Once a staple of the working man’s wardrobe, corporate image specialist Suzanne Dekyvere says many Brisbane offices are now shunning the traditional neck accessory for a more laid back approach to business.
“You run into a lot of guys just wearing pants and shirts,” Ms Dekyvere said.
“Queensland has a more relaxed vibe and that’s often reflected in corporate standards of dress.
“Its also extremely hot compared to the southern states, so it’s not realistic to suit up every day.”
Suncorp Bank’s senior strategy adviser Ed McGuiness said while the requirement to wear a tie in a corporate environment has diminished over time, it’s not out of fashion just yet.
“Wearing a tie sends the right professional message,” Mr McGuiness said.
“For me it’s a sign of respect, some people really appreciate the effort … dressing nicely helps you put your best foot forward.”
Suncorp has a “smart” dress policy for its workers, but Mr McGuiness says the company tries to adopt a fairly relaxed approach across the board.
New BoQ chief executive Jon Sutton, who is featured in Queensland Business Monthly inside Friday’s The Courier-Mail said he always wears a tie but doesn’t expect all staff to follow suit.
Mr Sutton’s predecessor Stuart Grimshaw was known for never wearing one.
Men’s fashion has swung away from a more rigid style of dress, replacing ties with pocket squares and a smart jacket.
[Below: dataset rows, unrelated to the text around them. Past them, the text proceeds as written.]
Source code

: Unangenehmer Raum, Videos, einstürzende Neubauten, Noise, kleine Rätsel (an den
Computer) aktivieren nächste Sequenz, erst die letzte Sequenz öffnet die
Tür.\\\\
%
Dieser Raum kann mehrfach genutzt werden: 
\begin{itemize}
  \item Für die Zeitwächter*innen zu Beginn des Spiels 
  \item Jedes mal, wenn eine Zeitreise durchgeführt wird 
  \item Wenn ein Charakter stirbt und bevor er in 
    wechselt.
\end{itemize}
“It’s becoming more and more acceptable not to wear a tie and in fact more on trend to just have a good dress shirt with no tie, top button undone and jacket over the top,” Department Group co-owner Jonathan Ford said.
And while Optio Consulting director Bevan O’Neill some industries will always require a tie, it was no longer the sign of “professionalism” it once was.